The plaintiffs moved to certify a class of “persons who requested their medical records from medical providers and were subsequently overcharged for their medical records by Defendant Ciox.” Although the district court dismissed the TMRA cause of action for failure to state a claim, the district court certified a class of individuals with respect to the HIPAA-styled common law claims who Ciox charged (1) a basic fee and/or electronic delivery fee surpassing $6.50, (2) a per page fee when records were provided electronically, (3) or a per-page fee which exceeds the actual labor and supply costs incurred. Two weeks after class certification, before notice of that decision was sent to absent class members, the district court granted Ciox’s summary judgment motion dismissing all remaining claims and reasoning that federal preemption bars plaintiffs from using Tennessee common law to circumvent congressional intent to preclude private rights of action.

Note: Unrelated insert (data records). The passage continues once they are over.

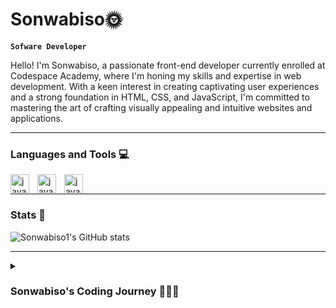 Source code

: # Sonwabiso🌞

**`Sofware Developer`**
<p>
Hello! I'm Sonwabiso, a passionate front-end developer currently enrolled at Codespace Academy, where I'm honing my skills and expertise in web development. With a keen interest in creating captivating user experiences and a strong foundation in HTML, CSS, and JavaScript, I'm committed to mastering the art of crafting visually appealing and intuitive websites and applications. 
</p>

___

### Languages and Tools 💻

<img align="left" alt="javascript" width="30px" style="padding-right:10px;" src="https://cdn.jsdelivr.net/gh/devicons/devicon@latest/icons/javascript/javascript-original.svg" />
<img align="left" alt="javascript" width="30px" style="padding-right:10px;"  src="https://cdn.jsdelivr.net/gh/devicons/devicon@latest/icons/css3/css3-original.svg" />
<img align="left" alt="javascript" width="30px" style="padding-right:10px;"  src="https://cdn.jsdelivr.net/gh/devicons/devicon@latest/icons/html5/html5-original.svg" />

<br/>

---

### Stats 🧮

![Sonwabiso1's GitHub stats](https://github-readme-stats.vercel.app/api?username=Sonwabiso1&theme=dark&show_icons=true)

___

<details>
  <summary><h3> Sonwabiso's Coding Journey 🧑🏽‍💻</h3></summary>
    
My coding journey began in 2018 while studying Computer Applications Technology (CAT) during high school, where I initially learned HTML through coursework and self-taught CSS. In 2020, I expanded my skills by delving into basic Python and JavaScript on the Sololearn platform. Continuing my pursuit of knowledge, I enrolled at Wits in 2021, where I delved into computer science modules, gaining proficiency in Python, Java, and C++. Additionally, I acquired knowledge of C# through my Information Systems (IS) modules. Unfortunately, due to financial constraints, I had to discontinue my studies in 2023. Undeterred, I recommenced my educational journey in 2024 by joining Codespace Academy, where I am currently enhancing my expertise in advanced CSS and JavaScript.
</details>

The Sixth Circuit affirmed the district court’s summary judgment decision on the merits. Since that the district court certified a class before dismissing the entire case, the appellate court needed to decide if absent class members were bound by the dismissal when notice to the class had not been made. The defendants proposed remanding back to the district court to provide the class with post-judgement notice. The Sixth Circuit rejected this proposal, noting that post-judgment notice essentially invites absent class members to enter a fight that they have already lost. Binding absent class members to a judgment before class notice is provided would likely violate those class members’ due process rights. While the court acknowledged similarly situated plaintiffs could still bring claims, the principles of stare decisis, and possibly issue preclusion, still provide defendants an asset against potential future suits.
The outcome in Ciox demonstrates that defendants confident in the merits of their case should attempt to stage dispositive motions after class certification and class notice. When both motions are pending, defendants may want to request holding dispositive motions in abeyance until class notice is completed.